BEGIN

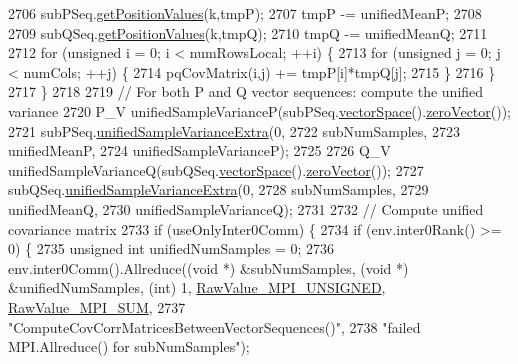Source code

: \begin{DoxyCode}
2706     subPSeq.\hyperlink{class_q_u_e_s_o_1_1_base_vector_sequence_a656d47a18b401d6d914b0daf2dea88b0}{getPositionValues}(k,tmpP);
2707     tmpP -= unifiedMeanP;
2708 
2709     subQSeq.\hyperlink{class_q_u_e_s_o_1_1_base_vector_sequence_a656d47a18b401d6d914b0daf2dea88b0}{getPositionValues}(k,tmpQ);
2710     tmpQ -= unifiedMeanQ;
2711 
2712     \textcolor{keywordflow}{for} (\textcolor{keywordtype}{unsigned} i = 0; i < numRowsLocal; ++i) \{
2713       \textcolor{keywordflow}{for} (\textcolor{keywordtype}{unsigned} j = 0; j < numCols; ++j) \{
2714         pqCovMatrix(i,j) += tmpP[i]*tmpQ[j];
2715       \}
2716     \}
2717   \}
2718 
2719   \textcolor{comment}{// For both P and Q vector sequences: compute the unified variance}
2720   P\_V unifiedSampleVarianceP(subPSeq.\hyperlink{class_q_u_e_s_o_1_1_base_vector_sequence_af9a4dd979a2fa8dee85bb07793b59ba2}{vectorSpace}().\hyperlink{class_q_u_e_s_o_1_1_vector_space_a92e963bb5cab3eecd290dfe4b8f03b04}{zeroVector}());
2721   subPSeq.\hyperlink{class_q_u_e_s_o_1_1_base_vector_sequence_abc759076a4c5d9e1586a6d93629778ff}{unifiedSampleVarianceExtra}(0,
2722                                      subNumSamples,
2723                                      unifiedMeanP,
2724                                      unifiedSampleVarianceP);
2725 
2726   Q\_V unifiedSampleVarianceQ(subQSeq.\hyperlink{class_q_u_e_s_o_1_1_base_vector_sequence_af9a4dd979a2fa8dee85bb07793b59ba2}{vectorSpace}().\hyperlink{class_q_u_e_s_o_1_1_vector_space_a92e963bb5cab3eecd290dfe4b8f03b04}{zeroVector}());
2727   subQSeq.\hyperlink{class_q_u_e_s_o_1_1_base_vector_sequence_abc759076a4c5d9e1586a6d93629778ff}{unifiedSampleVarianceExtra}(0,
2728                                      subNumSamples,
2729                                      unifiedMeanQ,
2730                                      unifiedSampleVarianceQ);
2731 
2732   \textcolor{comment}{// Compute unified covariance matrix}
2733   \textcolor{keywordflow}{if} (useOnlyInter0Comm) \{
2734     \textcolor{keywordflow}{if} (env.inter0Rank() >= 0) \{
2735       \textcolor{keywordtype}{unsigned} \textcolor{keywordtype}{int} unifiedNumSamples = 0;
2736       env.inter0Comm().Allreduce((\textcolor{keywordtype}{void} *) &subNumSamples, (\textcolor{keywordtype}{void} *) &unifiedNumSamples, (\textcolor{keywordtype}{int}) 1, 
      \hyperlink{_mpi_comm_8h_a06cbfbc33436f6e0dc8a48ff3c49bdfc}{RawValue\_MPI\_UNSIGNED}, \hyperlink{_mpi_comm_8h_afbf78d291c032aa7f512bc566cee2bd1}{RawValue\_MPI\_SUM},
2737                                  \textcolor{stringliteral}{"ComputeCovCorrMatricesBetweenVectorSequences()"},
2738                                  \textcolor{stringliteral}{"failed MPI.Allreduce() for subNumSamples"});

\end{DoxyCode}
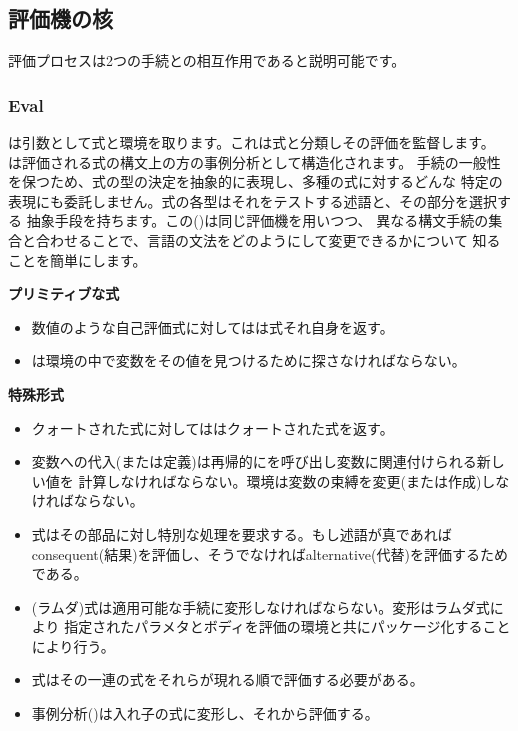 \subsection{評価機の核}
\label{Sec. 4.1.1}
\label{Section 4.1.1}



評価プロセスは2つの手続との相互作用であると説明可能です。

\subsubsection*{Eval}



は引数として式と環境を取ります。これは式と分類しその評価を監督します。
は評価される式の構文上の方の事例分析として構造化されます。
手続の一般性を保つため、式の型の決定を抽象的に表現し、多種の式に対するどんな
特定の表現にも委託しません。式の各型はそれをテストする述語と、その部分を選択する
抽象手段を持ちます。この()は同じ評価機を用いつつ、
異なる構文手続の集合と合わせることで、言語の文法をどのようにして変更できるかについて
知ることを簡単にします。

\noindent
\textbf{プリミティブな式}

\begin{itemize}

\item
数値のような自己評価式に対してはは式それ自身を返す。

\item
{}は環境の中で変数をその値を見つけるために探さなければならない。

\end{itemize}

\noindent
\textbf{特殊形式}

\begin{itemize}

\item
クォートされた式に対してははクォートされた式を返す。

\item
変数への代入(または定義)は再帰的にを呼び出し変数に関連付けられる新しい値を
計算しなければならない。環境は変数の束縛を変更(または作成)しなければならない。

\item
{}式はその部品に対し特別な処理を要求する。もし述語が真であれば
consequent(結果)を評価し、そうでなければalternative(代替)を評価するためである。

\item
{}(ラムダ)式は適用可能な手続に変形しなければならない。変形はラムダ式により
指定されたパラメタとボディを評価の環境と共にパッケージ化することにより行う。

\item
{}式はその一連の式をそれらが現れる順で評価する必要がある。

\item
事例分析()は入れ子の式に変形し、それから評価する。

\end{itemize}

END

_Exercise objective_
In the entries above, how many lines include the word "subQSeq"? Give only that number.

_Written answer_
3